えいがうるふ

プレステージのえいがうるふのネタバレレビュー・内容・結末

プレステージ(2006年製作の映画)
5.0

このレビューはネタバレを含みます

巷ではノーラン監督といえば近年の超難解ストーリーをスペクタクル映像で圧倒するような作品が人気だけれど、個人的には今まで観た彼の監督作の中で今のところ最高傑作だと思っているのがこちら。評価低いけど私は断然推します!

なにが良いって、ノーランなのに「なんかよう分からんがとにかくスゴイ!」ではなく、最初から「めっちゃ分かりやすくスゴイ!」ところが素晴らしい。展開に付いていくのにやたらと頭を使わされ、観ているだけでヘトヘトになった挙げ句その労苦を無駄にしたくない思いから(?)なんかものすごいものを観たように自分を納得させるような、あの「ノーラン作品あるある」がなかったのだ。(とはいえもちろん冒頭から伏線貼りまくりで全く油断はできないのだが…)

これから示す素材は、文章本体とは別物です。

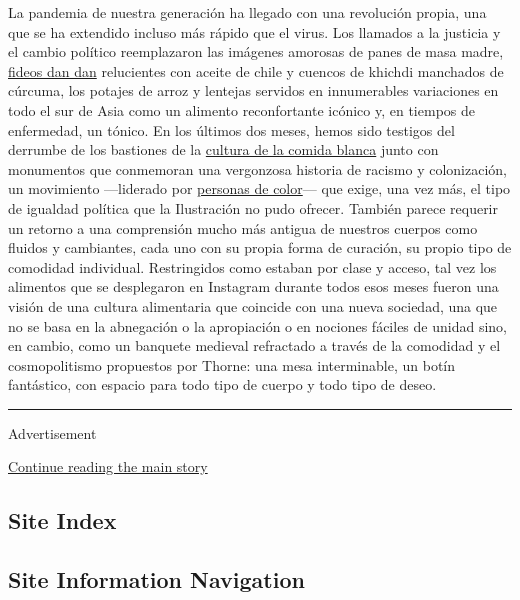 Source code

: La pandemia de nuestra generación ha llegado con una revolución propia,
una que se ha extendido incluso más rápido que el virus. Los llamados a
la justicia y el cambio político reemplazaron las imágenes amorosas de
panes de masa madre,
\href{https://cooking.nytimes.com/recipes/7002-dan-dan-noodles}{fideos
dan dan} relucientes con aceite de chile y cuencos de khichdi manchados
de cúrcuma, los potajes de arroz y lentejas servidos en innumerables
variaciones en todo el sur de Asia como un alimento reconfortante
icónico y, en tiempos de enfermedad, un tónico. En los últimos dos
meses, hemos sido testigos del derrumbe de los bastiones de la
\href{https://www.nytimes.com/2020/06/29/dining/john-t-edge-southern-foodways-alliance.html}{cultura
de la comida blanca} junto con monumentos que conmemoran una vergonzosa
historia de racismo y colonización, un movimiento ---liderado por
\href{https://www.nytimes.com/es/2020/06/16/espanol/mundo/bipoc-que-es.html}{personas
de color}--- que exige, una vez más, el tipo de igualdad política que la
Ilustración no pudo ofrecer. También parece requerir un retorno a una
comprensión mucho más antigua de nuestros cuerpos como fluidos y
cambiantes, cada uno con su propia forma de curación, su propio tipo de
comodidad individual. Restringidos como estaban por clase y acceso, tal
vez los alimentos que se desplegaron en Instagram durante todos esos
meses fueron una visión de una cultura alimentaria que coincide con una
nueva sociedad, una que no se basa en la abnegación o la apropiación o
en nociones fáciles de unidad sino, en cambio, como un banquete medieval
refractado a través de la comodidad y el cosmopolitismo propuestos por
Thorne: una mesa interminable, un botín fantástico, con espacio para
todo tipo de cuerpo y todo tipo de deseo.

\begin{center}\rule{0.5\linewidth}{\linethickness}\end{center}

Advertisement

\protect\hyperlink{after-bottom}{Continue reading the main story}

\hypertarget{site-index}{%
\subsection{Site Index}\label{site-index}}

\hypertarget{site-information-navigation}{%
\subsection{Site Information
Navigation}\label{site-information-navigation}}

むしろ、なぜこんなに評価が低いのだろうと考えてしまった。
マジシャンの世界を描いているので、最初からどうせトリック有りきだろうという先入観もあるだろうし、そんなのありえないリアリティ無さすぎ!という感想はもっともなのだが、じゃあさらにありえないSFそのものと思える世界観を最新技術と凝りに凝った映像でリアルに見せている近年作のリアリティの根拠を数学や物理に疎い自分が本当に理解しているかといえば全然分かってないに等しいわけで、この作品だけが「リアリティがないからつまらない」と唾棄されるのはフェアじゃないと思うのだが・・。

ちなみにストーリーも近年のノーラン作品より泥臭い人間味があって個人的には断然好みだった。人生を賭けた仕事へのプライド、復讐、愛憎劇をからめた男同士の闘いのドラマは、いきなり緊張感マックスになる冒頭から終盤の怒涛の伏線回収まで何も見逃せない面白さで、130分がすごく短く感じた。

トドメにボウイ様が個人的に神キャスティングなので思い入れ加点もどどーん。結果、文句なく満点!!